- [Problem to work on]
For each line of the listing below that contains the string "Fixed", copy the line.
================================
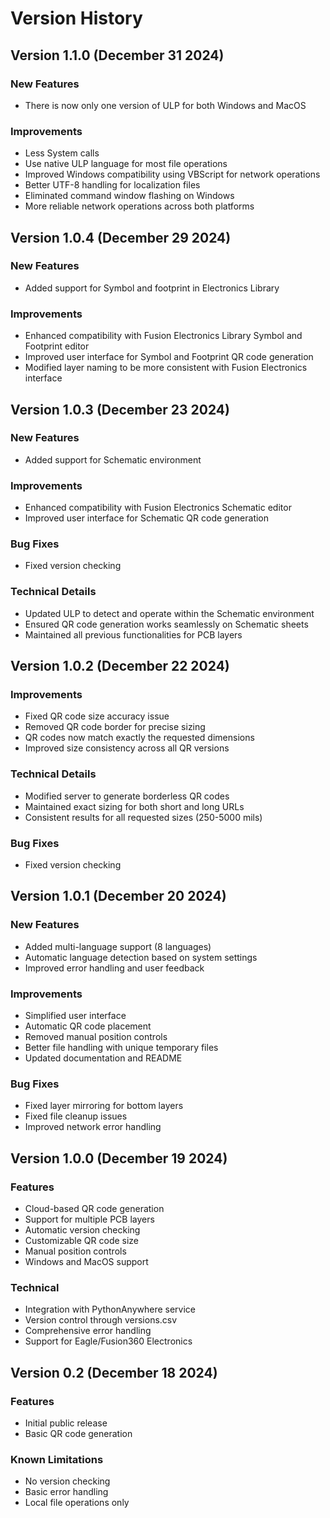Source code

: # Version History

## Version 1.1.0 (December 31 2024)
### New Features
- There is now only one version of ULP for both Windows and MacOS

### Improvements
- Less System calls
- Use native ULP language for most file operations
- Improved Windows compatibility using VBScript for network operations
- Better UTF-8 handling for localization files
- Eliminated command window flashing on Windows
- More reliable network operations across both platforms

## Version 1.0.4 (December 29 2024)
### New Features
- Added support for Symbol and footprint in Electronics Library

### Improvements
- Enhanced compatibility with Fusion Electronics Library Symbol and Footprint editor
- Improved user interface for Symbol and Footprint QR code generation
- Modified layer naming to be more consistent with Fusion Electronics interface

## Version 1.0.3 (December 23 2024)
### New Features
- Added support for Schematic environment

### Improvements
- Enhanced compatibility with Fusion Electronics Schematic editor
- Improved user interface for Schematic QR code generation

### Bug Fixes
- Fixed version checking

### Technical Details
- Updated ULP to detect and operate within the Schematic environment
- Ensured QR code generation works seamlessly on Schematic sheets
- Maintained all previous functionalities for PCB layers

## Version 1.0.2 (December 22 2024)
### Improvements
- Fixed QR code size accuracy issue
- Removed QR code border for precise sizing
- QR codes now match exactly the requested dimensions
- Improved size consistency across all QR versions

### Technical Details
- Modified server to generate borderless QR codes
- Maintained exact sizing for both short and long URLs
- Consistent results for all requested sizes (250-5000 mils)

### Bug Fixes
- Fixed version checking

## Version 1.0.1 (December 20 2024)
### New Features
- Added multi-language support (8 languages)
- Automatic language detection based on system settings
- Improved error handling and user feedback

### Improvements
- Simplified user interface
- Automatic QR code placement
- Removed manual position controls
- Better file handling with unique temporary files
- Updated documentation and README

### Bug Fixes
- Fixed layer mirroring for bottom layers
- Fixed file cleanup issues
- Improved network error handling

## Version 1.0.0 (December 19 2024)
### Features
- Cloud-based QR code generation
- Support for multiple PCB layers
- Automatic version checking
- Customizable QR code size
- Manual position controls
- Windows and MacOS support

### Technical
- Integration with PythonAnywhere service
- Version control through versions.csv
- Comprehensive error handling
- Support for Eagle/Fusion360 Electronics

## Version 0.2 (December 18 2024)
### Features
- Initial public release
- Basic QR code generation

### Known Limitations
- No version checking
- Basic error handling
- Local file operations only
================================
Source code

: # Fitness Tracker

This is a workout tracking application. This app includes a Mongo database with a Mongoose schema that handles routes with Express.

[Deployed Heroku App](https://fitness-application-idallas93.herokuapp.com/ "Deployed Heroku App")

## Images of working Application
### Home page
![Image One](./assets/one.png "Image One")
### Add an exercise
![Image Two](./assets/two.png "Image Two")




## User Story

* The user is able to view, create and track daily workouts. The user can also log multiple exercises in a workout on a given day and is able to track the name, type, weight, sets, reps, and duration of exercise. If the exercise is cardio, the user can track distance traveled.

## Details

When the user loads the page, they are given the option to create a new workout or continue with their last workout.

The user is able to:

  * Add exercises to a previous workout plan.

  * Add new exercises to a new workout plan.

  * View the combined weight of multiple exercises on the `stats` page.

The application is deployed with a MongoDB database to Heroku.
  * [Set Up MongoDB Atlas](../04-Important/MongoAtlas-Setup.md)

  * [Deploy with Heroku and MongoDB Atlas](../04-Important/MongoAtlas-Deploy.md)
================================
- [Answer box]
- Fixed version checking
- Fixed QR code size accuracy issue
- Fixed version checking
- Fixed layer mirroring for bottom layers
- Fixed file cleanup issues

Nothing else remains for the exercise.